**Exercise aim**:
The part below that opens with the line containing "A simple program" and closes with the line containing "1. Look for" should be copied exactly, minus any pictures.

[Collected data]
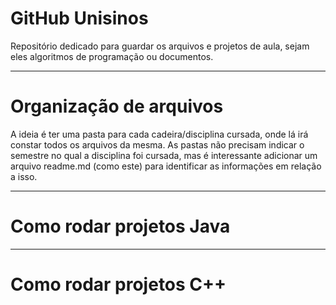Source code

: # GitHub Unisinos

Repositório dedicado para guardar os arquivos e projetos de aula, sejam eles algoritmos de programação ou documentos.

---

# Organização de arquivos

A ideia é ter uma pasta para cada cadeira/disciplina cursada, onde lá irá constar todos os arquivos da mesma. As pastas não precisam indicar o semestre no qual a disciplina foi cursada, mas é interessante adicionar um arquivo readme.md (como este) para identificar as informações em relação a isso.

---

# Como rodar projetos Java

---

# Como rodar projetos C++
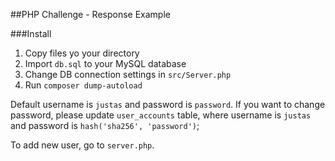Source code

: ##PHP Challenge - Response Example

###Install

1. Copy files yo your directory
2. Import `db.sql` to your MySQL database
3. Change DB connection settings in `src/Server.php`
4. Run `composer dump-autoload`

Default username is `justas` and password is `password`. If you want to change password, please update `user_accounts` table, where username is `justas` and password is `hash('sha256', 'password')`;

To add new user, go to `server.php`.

* * *

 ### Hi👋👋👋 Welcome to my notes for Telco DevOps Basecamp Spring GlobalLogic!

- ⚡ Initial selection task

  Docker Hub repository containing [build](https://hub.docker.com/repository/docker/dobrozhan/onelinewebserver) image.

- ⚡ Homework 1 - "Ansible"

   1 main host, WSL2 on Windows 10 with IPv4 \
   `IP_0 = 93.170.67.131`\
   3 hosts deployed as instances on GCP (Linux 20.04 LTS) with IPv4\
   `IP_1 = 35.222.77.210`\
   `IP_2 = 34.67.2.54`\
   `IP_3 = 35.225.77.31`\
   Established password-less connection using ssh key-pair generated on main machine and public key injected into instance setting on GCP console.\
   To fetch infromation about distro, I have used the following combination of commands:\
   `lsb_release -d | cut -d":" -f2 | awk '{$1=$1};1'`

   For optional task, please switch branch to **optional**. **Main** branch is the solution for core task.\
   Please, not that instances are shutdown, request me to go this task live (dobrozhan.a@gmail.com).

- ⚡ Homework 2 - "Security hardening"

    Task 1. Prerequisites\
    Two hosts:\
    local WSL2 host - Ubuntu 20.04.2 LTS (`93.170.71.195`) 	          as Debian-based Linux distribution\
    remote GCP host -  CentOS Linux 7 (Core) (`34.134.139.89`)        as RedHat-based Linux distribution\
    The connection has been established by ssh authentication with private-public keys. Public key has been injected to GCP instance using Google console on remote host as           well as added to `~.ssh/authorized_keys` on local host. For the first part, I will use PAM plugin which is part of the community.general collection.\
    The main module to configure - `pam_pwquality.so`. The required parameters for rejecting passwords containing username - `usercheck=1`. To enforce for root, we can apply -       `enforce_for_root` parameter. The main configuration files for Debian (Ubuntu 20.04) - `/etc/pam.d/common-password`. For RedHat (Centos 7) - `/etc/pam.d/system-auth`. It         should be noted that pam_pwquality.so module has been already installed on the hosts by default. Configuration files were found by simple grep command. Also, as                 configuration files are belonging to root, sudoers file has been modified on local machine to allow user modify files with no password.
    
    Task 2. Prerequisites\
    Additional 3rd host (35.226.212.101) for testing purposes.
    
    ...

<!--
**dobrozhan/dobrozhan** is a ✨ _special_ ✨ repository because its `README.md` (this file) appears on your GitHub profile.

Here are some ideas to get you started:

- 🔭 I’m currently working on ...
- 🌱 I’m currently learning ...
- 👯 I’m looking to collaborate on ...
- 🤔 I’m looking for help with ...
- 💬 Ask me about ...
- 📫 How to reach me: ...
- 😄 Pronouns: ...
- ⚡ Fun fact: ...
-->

--

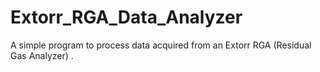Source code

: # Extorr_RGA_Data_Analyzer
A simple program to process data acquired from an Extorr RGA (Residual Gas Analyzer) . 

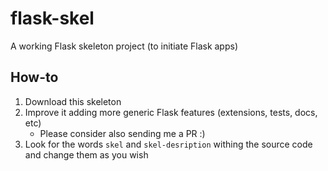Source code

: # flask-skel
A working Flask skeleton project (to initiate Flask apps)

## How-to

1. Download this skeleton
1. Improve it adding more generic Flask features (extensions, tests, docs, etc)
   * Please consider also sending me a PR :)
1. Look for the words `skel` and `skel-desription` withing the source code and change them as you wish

**Answer to the exercise**:
A simple program to process data acquired from an Extorr RGA (Residual Gas Analyzer) . 

Source code

: # flask-skel
A working Flask skeleton project (to initiate Flask apps)

## How-to

1. Download this skeleton
1. Improve it adding more generic Flask features (extensions, tests, docs, etc)
   * Please consider also sending me a PR :)
1. Look for the words `skel` and `skel-desription` withing the source code and change them as you wish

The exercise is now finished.